# What to produce:
Write down exactly the lines of the records below, beginning with the first and ending with the line that includes "- **Update Genre".
▬▬▬▬▬▬▬▬▬▬
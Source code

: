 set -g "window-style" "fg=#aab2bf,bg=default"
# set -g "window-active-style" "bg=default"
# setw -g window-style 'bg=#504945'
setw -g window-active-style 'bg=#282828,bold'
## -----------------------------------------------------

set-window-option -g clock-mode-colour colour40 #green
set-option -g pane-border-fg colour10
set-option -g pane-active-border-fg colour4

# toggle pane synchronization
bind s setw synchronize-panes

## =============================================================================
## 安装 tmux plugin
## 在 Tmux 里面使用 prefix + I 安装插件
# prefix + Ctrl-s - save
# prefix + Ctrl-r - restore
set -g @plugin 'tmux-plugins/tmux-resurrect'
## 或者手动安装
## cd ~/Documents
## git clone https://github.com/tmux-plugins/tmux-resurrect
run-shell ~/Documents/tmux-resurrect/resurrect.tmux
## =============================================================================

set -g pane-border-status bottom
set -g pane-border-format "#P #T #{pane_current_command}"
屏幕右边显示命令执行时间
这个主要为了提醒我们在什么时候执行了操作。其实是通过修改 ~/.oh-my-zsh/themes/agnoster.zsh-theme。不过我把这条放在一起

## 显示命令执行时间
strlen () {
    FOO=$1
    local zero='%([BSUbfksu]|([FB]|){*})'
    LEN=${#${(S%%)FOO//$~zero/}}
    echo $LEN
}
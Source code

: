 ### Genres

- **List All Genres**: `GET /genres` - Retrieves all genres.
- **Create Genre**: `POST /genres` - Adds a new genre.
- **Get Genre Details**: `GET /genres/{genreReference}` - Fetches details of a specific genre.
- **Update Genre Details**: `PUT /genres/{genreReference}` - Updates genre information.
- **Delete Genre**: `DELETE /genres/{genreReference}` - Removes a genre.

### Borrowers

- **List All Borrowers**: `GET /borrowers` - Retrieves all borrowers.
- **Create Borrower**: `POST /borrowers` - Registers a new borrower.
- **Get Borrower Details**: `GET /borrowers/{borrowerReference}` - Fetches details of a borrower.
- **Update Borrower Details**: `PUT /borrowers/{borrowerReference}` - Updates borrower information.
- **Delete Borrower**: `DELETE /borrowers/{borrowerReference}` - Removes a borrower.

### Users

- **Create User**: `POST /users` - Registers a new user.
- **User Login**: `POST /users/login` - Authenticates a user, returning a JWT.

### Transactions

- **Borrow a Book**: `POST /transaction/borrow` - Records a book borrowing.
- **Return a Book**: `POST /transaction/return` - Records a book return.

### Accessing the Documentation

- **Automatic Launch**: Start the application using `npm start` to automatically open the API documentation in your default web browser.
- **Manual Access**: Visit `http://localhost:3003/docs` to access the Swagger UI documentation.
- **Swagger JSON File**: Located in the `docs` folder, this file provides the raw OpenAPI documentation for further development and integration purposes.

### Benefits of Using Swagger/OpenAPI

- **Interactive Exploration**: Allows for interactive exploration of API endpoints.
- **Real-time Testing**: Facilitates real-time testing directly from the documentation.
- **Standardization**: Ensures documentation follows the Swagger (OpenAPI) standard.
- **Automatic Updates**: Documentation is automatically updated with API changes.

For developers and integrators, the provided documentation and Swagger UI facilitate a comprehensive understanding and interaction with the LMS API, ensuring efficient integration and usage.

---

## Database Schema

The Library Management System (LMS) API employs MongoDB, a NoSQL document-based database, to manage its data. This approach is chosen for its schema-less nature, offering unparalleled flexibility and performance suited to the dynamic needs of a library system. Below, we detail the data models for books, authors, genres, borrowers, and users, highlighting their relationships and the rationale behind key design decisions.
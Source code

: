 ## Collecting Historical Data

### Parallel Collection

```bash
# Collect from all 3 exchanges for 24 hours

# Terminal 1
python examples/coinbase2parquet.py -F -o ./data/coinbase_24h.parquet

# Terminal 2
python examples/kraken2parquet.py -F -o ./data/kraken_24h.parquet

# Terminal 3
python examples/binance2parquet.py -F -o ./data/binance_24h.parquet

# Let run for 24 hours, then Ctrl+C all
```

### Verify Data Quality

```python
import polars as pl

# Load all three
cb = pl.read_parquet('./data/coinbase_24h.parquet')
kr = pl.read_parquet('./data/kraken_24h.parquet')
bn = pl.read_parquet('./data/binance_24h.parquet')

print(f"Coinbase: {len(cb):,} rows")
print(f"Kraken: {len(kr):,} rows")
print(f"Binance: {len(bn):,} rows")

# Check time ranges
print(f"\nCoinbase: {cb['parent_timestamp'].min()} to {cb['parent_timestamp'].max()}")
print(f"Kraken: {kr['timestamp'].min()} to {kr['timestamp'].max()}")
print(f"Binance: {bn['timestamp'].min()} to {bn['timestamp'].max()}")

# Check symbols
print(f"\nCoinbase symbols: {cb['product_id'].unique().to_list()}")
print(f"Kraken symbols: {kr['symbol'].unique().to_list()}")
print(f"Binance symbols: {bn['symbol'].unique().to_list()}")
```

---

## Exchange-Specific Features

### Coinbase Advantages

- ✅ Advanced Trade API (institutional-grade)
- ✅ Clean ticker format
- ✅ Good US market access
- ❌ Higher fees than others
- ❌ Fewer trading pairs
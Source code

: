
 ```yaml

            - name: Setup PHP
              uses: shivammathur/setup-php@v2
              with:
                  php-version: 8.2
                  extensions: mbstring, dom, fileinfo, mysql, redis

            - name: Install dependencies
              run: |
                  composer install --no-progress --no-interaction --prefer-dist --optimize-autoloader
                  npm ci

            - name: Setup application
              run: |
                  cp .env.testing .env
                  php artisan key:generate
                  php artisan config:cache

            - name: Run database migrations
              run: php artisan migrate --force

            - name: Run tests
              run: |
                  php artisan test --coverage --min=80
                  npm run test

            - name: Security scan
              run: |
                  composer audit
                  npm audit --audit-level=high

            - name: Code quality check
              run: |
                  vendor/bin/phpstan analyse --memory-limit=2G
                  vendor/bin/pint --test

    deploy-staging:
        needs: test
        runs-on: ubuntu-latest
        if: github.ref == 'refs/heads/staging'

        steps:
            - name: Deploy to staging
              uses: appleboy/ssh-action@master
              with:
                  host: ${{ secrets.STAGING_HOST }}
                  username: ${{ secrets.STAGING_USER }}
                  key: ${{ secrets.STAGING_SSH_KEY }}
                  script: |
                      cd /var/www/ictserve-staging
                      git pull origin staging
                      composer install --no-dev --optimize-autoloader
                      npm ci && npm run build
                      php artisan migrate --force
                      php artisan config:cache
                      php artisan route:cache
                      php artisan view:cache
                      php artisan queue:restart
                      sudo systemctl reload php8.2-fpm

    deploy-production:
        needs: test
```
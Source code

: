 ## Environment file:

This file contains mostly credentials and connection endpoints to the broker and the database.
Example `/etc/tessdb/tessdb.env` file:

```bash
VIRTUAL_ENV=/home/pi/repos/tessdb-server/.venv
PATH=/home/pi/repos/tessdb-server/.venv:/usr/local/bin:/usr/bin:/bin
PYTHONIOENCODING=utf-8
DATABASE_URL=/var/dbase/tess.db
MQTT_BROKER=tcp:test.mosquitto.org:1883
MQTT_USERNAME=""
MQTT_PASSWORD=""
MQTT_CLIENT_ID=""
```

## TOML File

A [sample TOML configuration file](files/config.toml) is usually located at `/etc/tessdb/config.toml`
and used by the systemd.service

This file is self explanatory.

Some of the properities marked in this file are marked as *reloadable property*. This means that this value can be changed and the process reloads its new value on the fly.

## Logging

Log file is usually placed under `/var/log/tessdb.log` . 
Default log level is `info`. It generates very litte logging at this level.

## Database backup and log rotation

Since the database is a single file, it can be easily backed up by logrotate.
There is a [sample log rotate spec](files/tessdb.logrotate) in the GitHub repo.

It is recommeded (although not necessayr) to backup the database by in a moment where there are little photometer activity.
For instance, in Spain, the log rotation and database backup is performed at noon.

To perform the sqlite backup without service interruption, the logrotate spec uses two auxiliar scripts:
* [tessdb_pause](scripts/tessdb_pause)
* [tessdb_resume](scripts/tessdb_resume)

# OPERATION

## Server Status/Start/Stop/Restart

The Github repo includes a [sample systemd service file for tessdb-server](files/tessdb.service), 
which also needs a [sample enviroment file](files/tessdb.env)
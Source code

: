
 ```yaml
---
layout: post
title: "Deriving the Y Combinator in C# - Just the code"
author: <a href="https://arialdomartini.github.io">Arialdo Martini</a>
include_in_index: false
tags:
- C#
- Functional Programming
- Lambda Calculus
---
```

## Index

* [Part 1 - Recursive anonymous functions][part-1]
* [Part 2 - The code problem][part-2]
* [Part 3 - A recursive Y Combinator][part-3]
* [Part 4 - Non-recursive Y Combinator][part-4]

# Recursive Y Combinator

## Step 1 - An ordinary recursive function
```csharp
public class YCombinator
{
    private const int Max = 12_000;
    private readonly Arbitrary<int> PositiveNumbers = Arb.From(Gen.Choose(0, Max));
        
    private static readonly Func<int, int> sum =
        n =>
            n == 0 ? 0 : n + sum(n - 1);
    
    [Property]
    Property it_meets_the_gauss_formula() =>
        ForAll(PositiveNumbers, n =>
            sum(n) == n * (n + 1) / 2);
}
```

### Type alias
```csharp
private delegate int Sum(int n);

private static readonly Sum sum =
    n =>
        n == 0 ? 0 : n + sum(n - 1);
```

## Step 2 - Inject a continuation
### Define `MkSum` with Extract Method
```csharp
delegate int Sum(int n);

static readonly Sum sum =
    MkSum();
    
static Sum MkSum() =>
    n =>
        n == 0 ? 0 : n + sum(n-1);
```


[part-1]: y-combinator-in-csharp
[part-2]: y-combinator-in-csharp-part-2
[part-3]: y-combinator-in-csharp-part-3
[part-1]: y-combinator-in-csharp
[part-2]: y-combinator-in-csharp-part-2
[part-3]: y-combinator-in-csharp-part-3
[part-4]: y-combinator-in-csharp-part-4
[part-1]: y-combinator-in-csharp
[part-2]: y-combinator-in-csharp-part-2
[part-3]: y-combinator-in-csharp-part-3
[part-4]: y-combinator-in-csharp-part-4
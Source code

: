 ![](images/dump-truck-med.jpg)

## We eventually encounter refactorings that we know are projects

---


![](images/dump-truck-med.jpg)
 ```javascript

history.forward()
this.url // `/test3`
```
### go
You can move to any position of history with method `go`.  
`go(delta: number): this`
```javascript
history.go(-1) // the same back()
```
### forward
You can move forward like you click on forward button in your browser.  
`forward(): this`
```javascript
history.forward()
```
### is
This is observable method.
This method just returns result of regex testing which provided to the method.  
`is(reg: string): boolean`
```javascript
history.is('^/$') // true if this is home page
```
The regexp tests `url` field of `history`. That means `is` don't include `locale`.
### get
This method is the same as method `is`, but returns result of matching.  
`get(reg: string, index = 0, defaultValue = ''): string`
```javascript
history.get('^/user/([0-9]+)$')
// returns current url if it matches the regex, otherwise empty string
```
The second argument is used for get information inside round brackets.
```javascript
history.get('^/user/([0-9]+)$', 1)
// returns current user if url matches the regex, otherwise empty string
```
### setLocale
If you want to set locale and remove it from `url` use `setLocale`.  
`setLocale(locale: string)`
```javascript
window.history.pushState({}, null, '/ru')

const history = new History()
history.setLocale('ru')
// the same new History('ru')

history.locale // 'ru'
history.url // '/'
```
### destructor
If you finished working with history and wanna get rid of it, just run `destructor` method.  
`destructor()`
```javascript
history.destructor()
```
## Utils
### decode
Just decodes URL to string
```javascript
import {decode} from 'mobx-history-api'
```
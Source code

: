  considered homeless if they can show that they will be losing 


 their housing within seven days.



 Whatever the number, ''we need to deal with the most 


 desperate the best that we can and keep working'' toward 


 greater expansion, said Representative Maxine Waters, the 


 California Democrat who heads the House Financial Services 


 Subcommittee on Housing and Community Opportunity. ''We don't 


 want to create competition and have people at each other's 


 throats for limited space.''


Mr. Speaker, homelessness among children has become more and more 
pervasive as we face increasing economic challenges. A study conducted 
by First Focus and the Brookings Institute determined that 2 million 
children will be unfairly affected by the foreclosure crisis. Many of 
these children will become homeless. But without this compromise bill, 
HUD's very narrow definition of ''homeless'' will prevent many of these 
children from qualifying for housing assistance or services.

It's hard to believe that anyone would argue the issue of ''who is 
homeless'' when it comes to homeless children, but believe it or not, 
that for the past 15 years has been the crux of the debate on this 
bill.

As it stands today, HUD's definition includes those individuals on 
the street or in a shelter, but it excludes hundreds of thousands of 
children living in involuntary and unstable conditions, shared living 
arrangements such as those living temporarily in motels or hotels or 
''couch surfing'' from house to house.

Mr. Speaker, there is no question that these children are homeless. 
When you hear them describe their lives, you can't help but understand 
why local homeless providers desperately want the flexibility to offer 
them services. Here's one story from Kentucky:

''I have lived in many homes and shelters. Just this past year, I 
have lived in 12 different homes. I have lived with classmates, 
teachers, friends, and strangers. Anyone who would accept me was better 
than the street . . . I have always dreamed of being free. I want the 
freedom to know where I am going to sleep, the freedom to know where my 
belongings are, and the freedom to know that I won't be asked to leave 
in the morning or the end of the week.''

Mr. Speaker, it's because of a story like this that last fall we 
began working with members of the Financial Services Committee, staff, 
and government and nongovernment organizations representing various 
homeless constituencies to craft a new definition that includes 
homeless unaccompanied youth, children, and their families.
▬▬▬▬▬▬▬▬▬▬
# Response to this exercise:
Source code

: set -g "window-style" "fg=#aab2bf,bg=default"
# set -g "window-active-style" "bg=default"
# setw -g window-style 'bg=#504945'
setw -g window-active-style 'bg=#282828,bold'
## -----------------------------------------------------

set-window-option -g clock-mode-colour colour40 #green
set-option -g pane-border-fg colour10
set-option -g pane-active-border-fg colour4

# toggle pane synchronization
bind s setw synchronize-panes

## =============================================================================
## 安装 tmux plugin
## 在 Tmux 里面使用 prefix + I 安装插件
# prefix + Ctrl-s - save
# prefix + Ctrl-r - restore
set -g @plugin 'tmux-plugins/tmux-resurrect'
## 或者手动安装
## cd ~/Documents
## git clone https://github.com/tmux-plugins/tmux-resurrect
run-shell ~/Documents/tmux-resurrect/resurrect.tmux
## =============================================================================

set -g pane-border-status bottom
set -g pane-border-format "#P #T #{pane_current_command}"
屏幕右边显示命令执行时间
这个主要为了提醒我们在什么时候执行了操作。其实是通过修改 ~/.oh-my-zsh/themes/agnoster.zsh-theme。不过我把这条放在一起

## 显示命令执行时间
strlen () {
    FOO=$1
    local zero='%([BSUbfksu]|([FB]|){*})'
    LEN=${#${(S%%)FOO//$~zero/}}
    echo $LEN
}
Source code

: ### Genres

- **List All Genres**: `GET /genres` - Retrieves all genres.
- **Create Genre**: `POST /genres` - Adds a new genre.
- **Get Genre Details**: `GET /genres/{genreReference}` - Fetches details of a specific genre.
- **Update Genre Details**: `PUT /genres/{genreReference}` - Updates genre information.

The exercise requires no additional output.